■ **WHAT IS EXPECTED**
Below are the lines to check; count those holding the string "loses" and give only the number.

■ **GIVEN DATA**
==========
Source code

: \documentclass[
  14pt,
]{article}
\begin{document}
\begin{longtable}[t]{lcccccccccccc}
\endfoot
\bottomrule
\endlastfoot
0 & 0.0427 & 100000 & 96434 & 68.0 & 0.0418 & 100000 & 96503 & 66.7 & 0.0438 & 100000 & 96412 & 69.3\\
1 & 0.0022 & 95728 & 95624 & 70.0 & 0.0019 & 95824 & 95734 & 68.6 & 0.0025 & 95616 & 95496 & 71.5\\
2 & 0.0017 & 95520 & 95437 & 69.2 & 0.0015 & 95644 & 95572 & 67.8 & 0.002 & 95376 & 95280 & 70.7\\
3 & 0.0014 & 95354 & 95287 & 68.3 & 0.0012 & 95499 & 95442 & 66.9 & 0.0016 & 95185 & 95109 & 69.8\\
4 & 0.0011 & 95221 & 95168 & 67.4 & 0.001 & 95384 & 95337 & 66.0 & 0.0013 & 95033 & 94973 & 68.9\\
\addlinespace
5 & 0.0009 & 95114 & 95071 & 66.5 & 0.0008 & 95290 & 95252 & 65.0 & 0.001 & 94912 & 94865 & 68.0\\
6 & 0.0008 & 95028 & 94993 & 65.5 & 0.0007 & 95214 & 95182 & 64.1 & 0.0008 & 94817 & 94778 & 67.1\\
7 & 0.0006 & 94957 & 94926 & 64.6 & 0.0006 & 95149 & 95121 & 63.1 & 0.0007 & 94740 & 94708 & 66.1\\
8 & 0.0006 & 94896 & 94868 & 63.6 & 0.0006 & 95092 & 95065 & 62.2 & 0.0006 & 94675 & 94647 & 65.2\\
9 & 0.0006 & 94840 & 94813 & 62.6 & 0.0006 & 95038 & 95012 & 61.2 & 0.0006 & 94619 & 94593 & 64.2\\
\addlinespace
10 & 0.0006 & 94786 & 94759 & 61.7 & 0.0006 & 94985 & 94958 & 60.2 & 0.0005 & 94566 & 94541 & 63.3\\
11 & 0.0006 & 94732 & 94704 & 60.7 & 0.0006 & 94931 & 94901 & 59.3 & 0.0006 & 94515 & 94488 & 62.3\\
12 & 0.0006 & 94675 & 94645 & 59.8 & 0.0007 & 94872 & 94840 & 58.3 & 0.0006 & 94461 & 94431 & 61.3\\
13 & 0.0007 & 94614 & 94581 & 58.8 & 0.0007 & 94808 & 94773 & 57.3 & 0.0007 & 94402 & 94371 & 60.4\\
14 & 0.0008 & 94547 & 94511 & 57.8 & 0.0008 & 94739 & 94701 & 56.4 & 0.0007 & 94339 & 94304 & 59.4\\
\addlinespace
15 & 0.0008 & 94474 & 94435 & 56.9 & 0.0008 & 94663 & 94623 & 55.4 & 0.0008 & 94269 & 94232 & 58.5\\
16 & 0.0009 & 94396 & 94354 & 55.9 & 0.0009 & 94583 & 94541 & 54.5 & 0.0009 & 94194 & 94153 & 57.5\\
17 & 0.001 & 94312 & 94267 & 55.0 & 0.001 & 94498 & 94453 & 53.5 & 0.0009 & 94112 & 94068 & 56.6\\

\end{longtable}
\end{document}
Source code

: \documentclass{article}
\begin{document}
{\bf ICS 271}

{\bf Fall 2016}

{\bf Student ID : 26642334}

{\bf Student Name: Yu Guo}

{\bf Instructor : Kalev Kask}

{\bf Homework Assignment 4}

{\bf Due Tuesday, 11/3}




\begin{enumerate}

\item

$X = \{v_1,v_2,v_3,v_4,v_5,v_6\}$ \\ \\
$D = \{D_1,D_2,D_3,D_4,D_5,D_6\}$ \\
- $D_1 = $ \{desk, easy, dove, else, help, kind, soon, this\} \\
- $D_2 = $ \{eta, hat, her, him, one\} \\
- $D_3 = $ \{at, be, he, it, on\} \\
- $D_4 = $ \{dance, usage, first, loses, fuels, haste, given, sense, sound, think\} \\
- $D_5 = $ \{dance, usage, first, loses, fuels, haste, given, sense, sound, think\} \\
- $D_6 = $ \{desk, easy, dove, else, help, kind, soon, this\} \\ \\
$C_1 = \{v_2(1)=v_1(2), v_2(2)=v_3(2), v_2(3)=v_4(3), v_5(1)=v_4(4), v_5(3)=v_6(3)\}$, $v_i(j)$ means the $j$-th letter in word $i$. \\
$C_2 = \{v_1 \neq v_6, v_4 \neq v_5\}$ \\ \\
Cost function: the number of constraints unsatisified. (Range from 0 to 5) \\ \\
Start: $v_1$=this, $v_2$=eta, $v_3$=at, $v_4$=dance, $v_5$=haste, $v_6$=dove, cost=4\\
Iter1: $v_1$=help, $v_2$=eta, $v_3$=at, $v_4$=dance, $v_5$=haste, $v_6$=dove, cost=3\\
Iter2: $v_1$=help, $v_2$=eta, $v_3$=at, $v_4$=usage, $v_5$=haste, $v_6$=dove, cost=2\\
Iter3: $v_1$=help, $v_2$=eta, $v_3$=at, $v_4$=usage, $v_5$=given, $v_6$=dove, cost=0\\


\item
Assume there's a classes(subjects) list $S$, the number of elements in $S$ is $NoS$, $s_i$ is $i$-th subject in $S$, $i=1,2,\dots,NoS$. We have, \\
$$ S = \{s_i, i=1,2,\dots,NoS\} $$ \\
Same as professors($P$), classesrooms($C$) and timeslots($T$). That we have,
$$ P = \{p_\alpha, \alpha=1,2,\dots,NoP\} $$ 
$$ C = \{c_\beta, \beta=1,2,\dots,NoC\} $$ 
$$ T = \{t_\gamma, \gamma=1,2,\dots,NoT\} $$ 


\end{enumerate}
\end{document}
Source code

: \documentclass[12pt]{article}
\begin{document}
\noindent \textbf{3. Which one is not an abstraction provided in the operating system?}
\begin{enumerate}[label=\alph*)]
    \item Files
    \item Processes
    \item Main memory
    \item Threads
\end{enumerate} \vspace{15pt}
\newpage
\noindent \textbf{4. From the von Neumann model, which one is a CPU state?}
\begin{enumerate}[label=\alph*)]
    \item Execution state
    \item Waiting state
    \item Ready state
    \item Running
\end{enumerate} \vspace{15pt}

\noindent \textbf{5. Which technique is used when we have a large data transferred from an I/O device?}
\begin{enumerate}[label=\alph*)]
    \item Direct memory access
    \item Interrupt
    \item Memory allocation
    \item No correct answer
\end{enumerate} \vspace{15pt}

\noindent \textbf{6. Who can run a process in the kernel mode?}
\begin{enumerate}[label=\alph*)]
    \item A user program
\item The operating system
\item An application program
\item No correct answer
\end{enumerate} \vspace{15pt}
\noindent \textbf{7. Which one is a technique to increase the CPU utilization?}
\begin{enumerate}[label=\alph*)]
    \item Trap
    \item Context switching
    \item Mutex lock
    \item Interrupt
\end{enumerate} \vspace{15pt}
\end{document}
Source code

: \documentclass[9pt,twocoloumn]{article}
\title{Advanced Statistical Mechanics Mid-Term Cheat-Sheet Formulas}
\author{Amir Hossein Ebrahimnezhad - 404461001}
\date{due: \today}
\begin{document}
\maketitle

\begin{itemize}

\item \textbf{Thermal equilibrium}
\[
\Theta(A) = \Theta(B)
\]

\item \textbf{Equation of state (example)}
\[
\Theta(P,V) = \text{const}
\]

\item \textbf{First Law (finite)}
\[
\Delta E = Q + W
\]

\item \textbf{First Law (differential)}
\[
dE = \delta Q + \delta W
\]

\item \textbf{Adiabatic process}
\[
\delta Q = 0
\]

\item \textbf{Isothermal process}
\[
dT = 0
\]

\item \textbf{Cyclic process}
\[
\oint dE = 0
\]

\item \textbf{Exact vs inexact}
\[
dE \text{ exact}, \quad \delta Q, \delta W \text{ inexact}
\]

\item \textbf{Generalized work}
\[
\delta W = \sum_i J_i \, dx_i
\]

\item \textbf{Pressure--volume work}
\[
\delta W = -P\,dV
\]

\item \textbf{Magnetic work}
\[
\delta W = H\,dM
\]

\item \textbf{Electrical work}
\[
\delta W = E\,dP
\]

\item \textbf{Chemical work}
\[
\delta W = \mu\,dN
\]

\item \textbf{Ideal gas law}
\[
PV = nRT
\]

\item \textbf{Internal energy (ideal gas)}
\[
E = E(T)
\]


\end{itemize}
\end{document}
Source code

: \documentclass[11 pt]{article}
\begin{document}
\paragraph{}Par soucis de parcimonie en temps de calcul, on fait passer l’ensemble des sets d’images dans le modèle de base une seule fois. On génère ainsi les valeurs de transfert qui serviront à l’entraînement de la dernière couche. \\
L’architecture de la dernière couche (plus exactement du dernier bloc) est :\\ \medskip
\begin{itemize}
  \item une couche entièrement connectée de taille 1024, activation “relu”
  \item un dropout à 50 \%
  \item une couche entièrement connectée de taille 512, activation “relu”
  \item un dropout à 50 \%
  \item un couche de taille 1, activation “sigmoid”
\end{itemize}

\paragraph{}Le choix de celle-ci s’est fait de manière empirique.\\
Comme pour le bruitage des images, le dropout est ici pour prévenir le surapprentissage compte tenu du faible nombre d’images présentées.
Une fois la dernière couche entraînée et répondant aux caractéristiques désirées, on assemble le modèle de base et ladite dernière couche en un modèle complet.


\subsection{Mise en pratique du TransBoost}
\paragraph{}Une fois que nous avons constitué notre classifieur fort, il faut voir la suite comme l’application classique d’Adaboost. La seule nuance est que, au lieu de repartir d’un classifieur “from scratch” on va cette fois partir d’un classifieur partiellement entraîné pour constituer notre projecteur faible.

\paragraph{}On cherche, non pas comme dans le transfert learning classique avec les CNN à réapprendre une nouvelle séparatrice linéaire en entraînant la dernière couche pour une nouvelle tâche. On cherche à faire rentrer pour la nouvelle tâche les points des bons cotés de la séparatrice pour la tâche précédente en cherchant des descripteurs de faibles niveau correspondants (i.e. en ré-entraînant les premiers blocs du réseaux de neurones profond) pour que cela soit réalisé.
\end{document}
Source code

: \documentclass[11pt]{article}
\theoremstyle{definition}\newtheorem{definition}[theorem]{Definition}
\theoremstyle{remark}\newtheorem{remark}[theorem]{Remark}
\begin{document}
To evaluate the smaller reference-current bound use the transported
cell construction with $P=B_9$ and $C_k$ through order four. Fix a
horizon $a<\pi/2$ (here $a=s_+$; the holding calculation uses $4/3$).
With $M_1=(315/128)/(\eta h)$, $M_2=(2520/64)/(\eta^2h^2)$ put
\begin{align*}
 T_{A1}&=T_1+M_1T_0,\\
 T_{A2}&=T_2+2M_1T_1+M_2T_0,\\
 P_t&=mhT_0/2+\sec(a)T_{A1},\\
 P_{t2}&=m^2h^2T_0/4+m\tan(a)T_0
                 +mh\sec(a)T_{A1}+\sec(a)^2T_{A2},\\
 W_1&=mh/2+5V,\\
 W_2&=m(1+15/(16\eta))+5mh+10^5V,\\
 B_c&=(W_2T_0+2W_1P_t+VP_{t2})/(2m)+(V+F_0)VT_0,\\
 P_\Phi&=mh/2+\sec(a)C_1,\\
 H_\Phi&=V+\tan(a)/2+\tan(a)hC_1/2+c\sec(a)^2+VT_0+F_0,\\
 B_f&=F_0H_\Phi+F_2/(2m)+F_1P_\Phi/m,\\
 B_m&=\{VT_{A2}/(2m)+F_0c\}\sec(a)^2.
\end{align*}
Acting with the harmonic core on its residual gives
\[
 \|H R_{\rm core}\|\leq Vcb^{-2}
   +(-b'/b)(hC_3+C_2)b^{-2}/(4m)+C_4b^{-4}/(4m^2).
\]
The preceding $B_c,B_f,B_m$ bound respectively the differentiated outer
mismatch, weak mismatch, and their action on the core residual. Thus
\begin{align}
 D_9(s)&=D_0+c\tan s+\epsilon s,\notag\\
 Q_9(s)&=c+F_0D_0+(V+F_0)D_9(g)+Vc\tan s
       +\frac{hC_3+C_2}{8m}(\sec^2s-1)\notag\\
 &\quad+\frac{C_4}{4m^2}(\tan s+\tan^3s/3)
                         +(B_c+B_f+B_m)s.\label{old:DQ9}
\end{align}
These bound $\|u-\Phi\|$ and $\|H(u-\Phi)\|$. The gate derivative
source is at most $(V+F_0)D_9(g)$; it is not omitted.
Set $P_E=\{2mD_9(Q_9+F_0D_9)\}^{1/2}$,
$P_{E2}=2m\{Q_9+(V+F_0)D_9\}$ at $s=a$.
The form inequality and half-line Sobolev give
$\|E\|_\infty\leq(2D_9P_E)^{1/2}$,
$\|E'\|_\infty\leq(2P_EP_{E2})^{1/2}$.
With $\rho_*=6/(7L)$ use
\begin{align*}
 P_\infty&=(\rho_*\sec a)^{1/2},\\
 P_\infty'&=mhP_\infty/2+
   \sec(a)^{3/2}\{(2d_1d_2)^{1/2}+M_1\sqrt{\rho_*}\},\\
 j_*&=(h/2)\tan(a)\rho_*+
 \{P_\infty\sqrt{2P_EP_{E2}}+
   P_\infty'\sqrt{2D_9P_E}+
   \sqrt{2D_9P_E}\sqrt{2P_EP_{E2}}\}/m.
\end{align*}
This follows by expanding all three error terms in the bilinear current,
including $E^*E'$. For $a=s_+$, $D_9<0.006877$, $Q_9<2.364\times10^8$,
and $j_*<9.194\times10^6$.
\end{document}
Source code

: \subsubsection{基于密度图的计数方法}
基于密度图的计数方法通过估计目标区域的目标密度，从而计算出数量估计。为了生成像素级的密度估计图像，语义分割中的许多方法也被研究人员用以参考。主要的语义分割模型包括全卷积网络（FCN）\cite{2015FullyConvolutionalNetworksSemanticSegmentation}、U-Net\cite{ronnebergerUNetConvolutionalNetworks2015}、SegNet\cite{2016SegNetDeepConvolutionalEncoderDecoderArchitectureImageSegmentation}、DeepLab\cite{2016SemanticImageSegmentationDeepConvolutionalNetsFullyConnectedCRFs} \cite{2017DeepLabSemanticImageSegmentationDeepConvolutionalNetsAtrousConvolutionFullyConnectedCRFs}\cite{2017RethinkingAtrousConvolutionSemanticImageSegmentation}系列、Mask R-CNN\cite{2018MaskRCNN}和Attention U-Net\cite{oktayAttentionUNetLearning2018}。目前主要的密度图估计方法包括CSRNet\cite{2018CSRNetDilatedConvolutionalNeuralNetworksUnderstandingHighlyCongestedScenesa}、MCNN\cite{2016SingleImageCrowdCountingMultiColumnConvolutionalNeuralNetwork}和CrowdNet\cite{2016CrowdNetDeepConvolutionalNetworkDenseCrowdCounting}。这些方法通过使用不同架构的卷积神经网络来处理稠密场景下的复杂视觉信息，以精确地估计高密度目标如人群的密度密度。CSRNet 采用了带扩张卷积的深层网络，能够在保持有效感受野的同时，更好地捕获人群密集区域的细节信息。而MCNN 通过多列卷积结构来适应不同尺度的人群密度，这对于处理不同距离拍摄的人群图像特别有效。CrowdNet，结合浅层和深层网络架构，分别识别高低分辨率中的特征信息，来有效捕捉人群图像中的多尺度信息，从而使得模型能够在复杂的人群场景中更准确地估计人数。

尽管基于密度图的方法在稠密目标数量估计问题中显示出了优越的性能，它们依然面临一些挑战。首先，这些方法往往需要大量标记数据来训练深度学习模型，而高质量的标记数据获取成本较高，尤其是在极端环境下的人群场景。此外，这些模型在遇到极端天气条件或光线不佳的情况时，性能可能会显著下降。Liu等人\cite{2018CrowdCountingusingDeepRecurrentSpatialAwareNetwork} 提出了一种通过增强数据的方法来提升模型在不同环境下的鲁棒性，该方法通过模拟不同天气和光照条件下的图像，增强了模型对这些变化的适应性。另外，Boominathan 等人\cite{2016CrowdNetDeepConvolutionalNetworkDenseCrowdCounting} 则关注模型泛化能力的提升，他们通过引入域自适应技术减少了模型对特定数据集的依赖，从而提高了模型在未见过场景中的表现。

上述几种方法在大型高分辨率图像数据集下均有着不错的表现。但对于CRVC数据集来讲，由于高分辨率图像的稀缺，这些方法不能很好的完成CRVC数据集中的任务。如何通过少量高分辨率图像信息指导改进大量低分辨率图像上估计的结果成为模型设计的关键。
==========
■ **EXERCISE RESPONSE**
2